Gene Wallen brought this unique building to my attention and sent me some photos he took while visiting it recently.
There is a Michigan Historical Marker at the Pickle Barrel House location that reads:
The Pioneer Cooperage Company of Chicago designed this small vacation cottage, which stood on the shores of nearby Sable Lake from 1926 until about 1937. It was built for William Donahey, creator of the Chicago Tribune cartoon story The Teenie Weenies. The house was constructed as a typical barrel would have been, only on a much larger scale. The main barrel contained a living area on the first floor and a bedroom on the second. A pantry connected this barrel to a smaller single-story one, which housed a kitchen.
Donahey spent ten summers at the cottage with his wife, Mary, herself a noted author of children’s books. The structure was then moved to its current site and used as a tourist information center. The Pickle Barrel House is listed in the National Register of Historic Places.
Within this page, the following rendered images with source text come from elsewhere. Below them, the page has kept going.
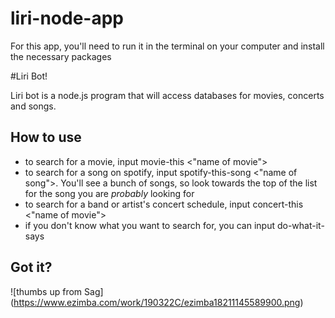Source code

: # liri-node-app


For this app, you'll need to run it in the terminal on your computer and install the necessary packages


#Liri Bot!


Liri bot is a node.js program that will access databases for movies, concerts and songs. 


## How to use


* to search for a movie, input movie-this <"name of movie">
* to search for a song on spotify, input spotify-this-song <"name of song">. You'll see a bunch of songs, so look towards the top of the list for the song you are *probably* looking for
* to search for a band or artist's concert schedule, input concert-this <"name of movie">
* if you don't know what you want to search for, you can input do-what-it-says


## Got it?

![thumbs up from Sag] (https://www.ezimba.com/work/190322C/ezimba18211145589900.png)
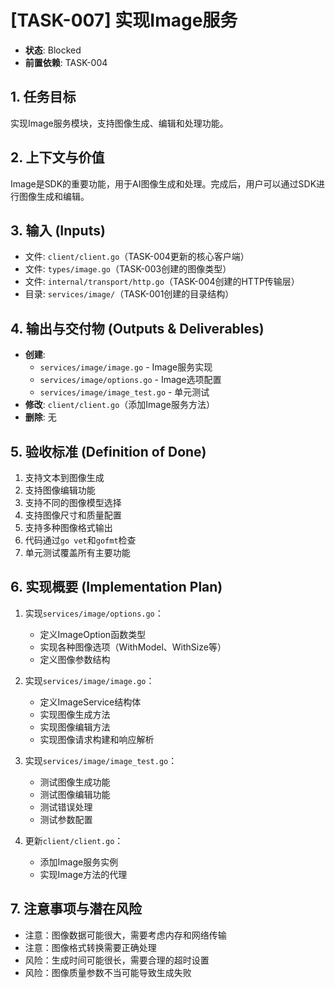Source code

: # [TASK-007] 实现Image服务

- **状态**: Blocked
- **前置依赖**: TASK-004

## 1. 任务目标
实现Image服务模块，支持图像生成、编辑和处理功能。

## 2. 上下文与价值
Image是SDK的重要功能，用于AI图像生成和处理。完成后，用户可以通过SDK进行图像生成和编辑。

## 3. 输入 (Inputs)
- 文件: `client/client.go`（TASK-004更新的核心客户端）
- 文件: `types/image.go`（TASK-003创建的图像类型）
- 文件: `internal/transport/http.go`（TASK-004创建的HTTP传输层）
- 目录: `services/image/`（TASK-001创建的目录结构）

## 4. 输出与交付物 (Outputs & Deliverables)
- **创建**: 
  - `services/image/image.go` - Image服务实现
  - `services/image/options.go` - Image选项配置
  - `services/image/image_test.go` - 单元测试
- **修改**: `client/client.go`（添加Image服务方法）
- **删除**: 无

## 5. 验收标准 (Definition of Done)
1. 支持文本到图像生成
2. 支持图像编辑功能
3. 支持不同的图像模型选择
4. 支持图像尺寸和质量配置
5. 支持多种图像格式输出
6. 代码通过`go vet`和`gofmt`检查
7. 单元测试覆盖所有主要功能

## 6. 实现概要 (Implementation Plan)
1. 实现`services/image/options.go`：
   - 定义ImageOption函数类型
   - 实现各种图像选项（WithModel、WithSize等）
   - 定义图像参数结构

2. 实现`services/image/image.go`：
   - 定义ImageService结构体
   - 实现图像生成方法
   - 实现图像编辑方法
   - 实现图像请求构建和响应解析

3. 实现`services/image/image_test.go`：
   - 测试图像生成功能
   - 测试图像编辑功能
   - 测试错误处理
   - 测试参数配置

4. 更新`client/client.go`：
   - 添加Image服务实例
   - 实现Image方法的代理

## 7. 注意事项与潜在风险
- 注意：图像数据可能很大，需要考虑内存和网络传输
- 注意：图像格式转换需要正确处理
- 风险：生成时间可能很长，需要合理的超时设置
- 风险：图像质量参数不当可能导致生成失败 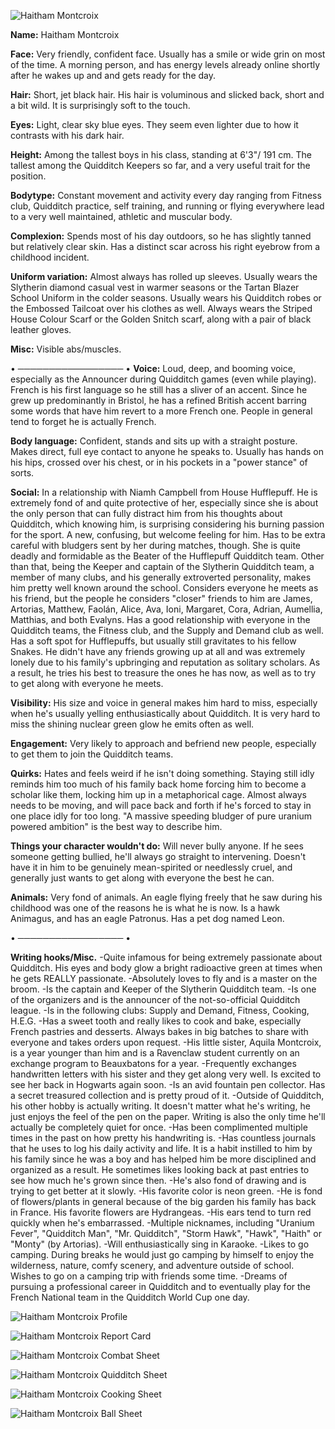 ![Haitham Montcroix](https://files.catbox.moe/l63s4s.jpeg)

**Name:** Haitham Montcroix

**Face:** Very friendly, confident face. Usually has a smile or wide grin on most of the time. A morning person, and has energy levels already online shortly after he wakes up and and gets ready for the day.

**Hair:** Short, jet black hair. His hair is voluminous and slicked back, short and a bit wild. It is surprisingly soft to the touch.

**Eyes:** Light, clear sky blue eyes. They seem even lighter due to how it contrasts with his dark hair.

**Height:**  Among the tallest boys in his class, standing at 6'3"/ 191 cm. The tallest among the Quidditch Keepers so far, and a very useful trait for the position.

**Bodytype:** Constant movement and activity every day ranging from Fitness club, Quidditch practice, self training, and running or flying everywhere lead to a very well maintained, athletic and muscular body. 

**Complexion:** Spends most of his day outdoors, so he has slightly tanned but relatively clear skin. Has a distinct scar across his right eyebrow from a childhood incident. 

**Uniform variation:** Almost always has rolled up sleeves. Usually wears the Slytherin diamond casual vest in warmer seasons or the Tartan Blazer School Uniform in the colder seasons. Usually wears his Quidditch robes or the Embossed Tailcoat over his clothes as well. Always wears the Striped House Colour Scarf or the Golden Snitch scarf, along with a pair of black leather gloves.

**Misc:** Visible abs/muscles.

• ───────────────── •
**Voice:** Loud, deep, and booming voice, especially as the Announcer during Quidditch games (even while playing). French is his first language so he still has a sliver of an accent. Since he grew up predominantly in Bristol, he has a refined British accent barring some words that have him revert to a more French one. People in general tend to forget he is actually French.

**Body language:** Confident, stands and sits up with a straight posture. Makes direct, full eye contact to anyone he speaks to. Usually has hands on his hips, crossed over his chest, or in his pockets in a "power stance" of sorts.

**Social:** In a relationship with Niamh Campbell from House Hufflepuff. He is extremely fond of and quite protective of her, especially since she is about the only person that can fully distract him from his thoughts about Quidditch, which knowing him, is surprising considering his burning passion for the sport. A new, confusing, but welcome feeling for him. Has to be extra careful with bludgers sent by her during matches, though. She is quite deadly and formidable as the Beater of the Hufflepuff Quidditch team. Other than that, being the Keeper and captain of the Slytherin Quidditch team, a member of many clubs, and his generally extroverted personality, makes him pretty well known around the school. Considers everyone he meets as his friend, but the people he considers "closer" friends to him are James, Artorias, Matthew, Faolán, Alice, Ava, Ioni, Margaret, Cora, Adrian, Aumellia, Matthias, and both Evalyns. Has a good relationship with everyone in the Quidditch teams, the Fitness club, and the Supply and Demand club as well. Has a soft spot for Hufflepuffs, but usually still gravitates to his fellow Snakes. He didn't have any friends growing up at all and was extremely lonely due to his family's upbringing and reputation as solitary scholars. As a result, he tries his best to treasure the ones he has now, as well as to try to get along with everyone he meets.

**Visibility:** His size and voice in general makes him hard to miss, especially when he's usually yelling enthusiastically about Quidditch. It is very hard to miss the shining nuclear green glow he emits often as well.

**Engagement:** Very likely to approach and befriend new people, especially to get them to join the Quidditch teams.

**Quirks:** Hates and feels weird if he isn't doing something. Staying still idly reminds him too much of his family back home forcing him to become a scholar like them, locking him up in a metaphorical cage. Almost always needs to be moving, and will pace back and forth if he's forced to stay in one place idly for too long. "A massive speeding bludger of pure uranium powered ambition" is the best way to describe him.

**Things your character wouldn't do:** Will never bully anyone. If he sees someone getting bullied, he'll always go straight to intervening. Doesn't have it in him to be genuinely mean-spirited or needlessly cruel, and generally just wants to get along with everyone the best he can.

**Animals:** Very fond of animals. An eagle flying freely that he saw during his childhood was one of the reasons he is what he is now. Is a hawk Animagus, and has an eagle Patronus. Has a pet dog named Leon. 

• ───────────────── •

**Writing hooks/Misc.**
-Quite infamous for being extremely passionate about Quidditch. His eyes and body glow a bright radioactive green at times when he gets REALLY passionate.
-Absolutely loves to fly and is a master on the broom. 
-Is the captain and Keeper of the Slytherin Quidditch team.
-Is one of the organizers and is the announcer of the not-so-official Quidditch league.
-Is in the following clubs: Supply and Demand, Fitness, Cooking, H.E.G.
-Has a sweet tooth and really likes to cook and bake, especially French pastries and desserts. Always bakes in big batches to share with everyone and takes orders upon request.
-His little sister, Aquila Montcroix, is a year younger than him and is a Ravenclaw student currently on an exchange program to Beauxbatons for a year.
-Frequently exchanges handwritten letters with his sister and they get along very well. Is excited to see her back in Hogwarts again soon.
-Is an avid fountain pen collector. Has a secret treasured collection and is pretty proud of it.
-Outside of Quidditch, his other hobby is actually writing. It doesn't matter what he's writing, he just enjoys the feel of the pen on the paper. Writing is also the only time he'll actually be completely quiet for once.
-Has been complimented multiple times in the past on how pretty his handwriting is.
-Has countless journals that he uses to log his daily activity and life. It is a habit instilled to him by his family since he was a boy and has helped him be more disciplined and organized as a result. He sometimes likes looking back at past entries to see how much he's grown since then.
-He's also fond of drawing and is trying to get better at it slowly.
-His favorite color is neon green.
-He is fond of flowers/plants in general because of the big garden his family has back in France. His favorite flowers are Hydrangeas.
-His ears tend to turn red quickly when he's embarrassed.
-Multiple nicknames, including "Uranium Fever", "Quidditch Man", "Mr. Quidditch", "Storm Hawk", "Hawk", "Haith" or "Monty" (by Artorias).
-Will enthusiastically sing in Karaoke. 
-Likes to go camping. During breaks he would just go camping by himself to enjoy the wilderness, nature, comfy scenery, and adventure outside of school. Wishes to go on a camping trip with friends some time.
-Dreams of pursuing a professional career in Quidditch and to eventually play for the French National team in the Quidditch World Cup one day.

![Haitham Montcroix Profile](https://files.catbox.moe/6nxtpd.png)

![Haitham Montcroix Report Card](https://files.catbox.moe/rqdvg1.jpg)

![Haitham Montcroix Combat Sheet](https://files.catbox.moe/9ejf4w.jpg)

![Haitham Montcroix Quidditch Sheet](https://files.catbox.moe/mo3las.png)

![Haitham Montcroix Cooking Sheet](https://files.catbox.moe/8tbyct.png)

![Haitham Montcroix Ball Sheet](https://files.catbox.moe/cqutnu.png)
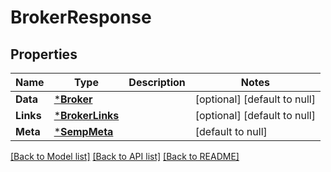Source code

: # BrokerResponse

## Properties
Name | Type | Description | Notes
------------ | ------------- | ------------- | -------------
**Data** | [***Broker**](Broker.md) |  | [optional] [default to null]
**Links** | [***BrokerLinks**](BrokerLinks.md) |  | [optional] [default to null]
**Meta** | [***SempMeta**](SempMeta.md) |  | [default to null]

[[Back to Model list]](../README.md#documentation-for-models) [[Back to API list]](../README.md#documentation-for-api-endpoints) [[Back to README]](../README.md)

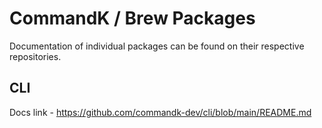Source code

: # CommandK / Brew Packages

Documentation of individual packages can be found on their respective repositories.

## CLI

Docs link - https://github.com/commandk-dev/cli/blob/main/README.md
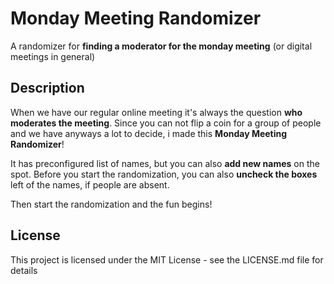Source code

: # Monday Meeting Randomizer

A randomizer for **finding a moderator for the monday meeting** (or digital meetings in general)

## Description

When we have our regular online meeting it's always the question **who moderates the meeting**. 
Since you can not flip a coin for a group of people and we have anyways a lot to decide,
i made this **Monday Meeting Randomizer**!

It has preconfigured list of names, but you can also **add new names** on the spot.
Before you start the randomization, you can also **uncheck the boxes** left of the names,
if people are absent.

Then start the randomization and the fun begins!

## License

This project is licensed under the MIT License - see the LICENSE.md file for details
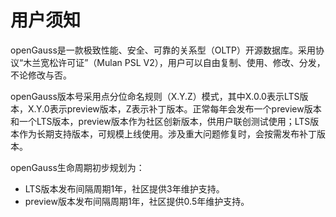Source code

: # 用户须知<a name="ZH-CN_TOPIC_0289899191"></a>

openGauss是一款极致性能、安全、可靠的关系型（OLTP）开源数据库。采用协议“木兰宽松许可证”（Mulan PSL V2），用户可以自由复制、使用、修改、分发，不论修改与否。

openGauss版本号采用点分位命名规则（X.Y.Z）模式，其中X.0.0表示LTS版本，X.Y.0表示preview版本，Z表示补丁版本。正常每年会发布一个preview版本和一个LTS版本，preview版本作为社区创新版本，供用户联创测试使用；LTS版本作为长期支持版本，可规模上线使用。涉及重大问题修复时，会按需发布补丁版本。

openGauss生命周期初步规划为：

+ LTS版本发布间隔周期1年，社区提供3年维护支持。
+ preview版本发布间隔周期1年，社区提供0.5年维护支持。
William Donahey’s widely syndicated comic, The Teenie Weenies, debuted in the Chicago Tribune in 1914 and continued until the creator’s death in 1970. The cartoon story featured miniature people who lived in a world of life-sized objects that to them were enormous. The popularity of these playful characters led to a contract for Donahey with the Chicago firm of Reid, Murdoch and Company, which hired the artist to create packaging and advertising for its line of food products. The Pickle Barrel House was a large-scale version of the miniature oak casks in which the company’s Monarch-brand pickles were sold, and was likely intended as an advertisement for their pickle products. Teenie Weenie books were translated into several languages and over one million copies were sold worldwide.
The barrel home has been accepted on the Michigan Register of Historic Places and is a Michigan Historic Home.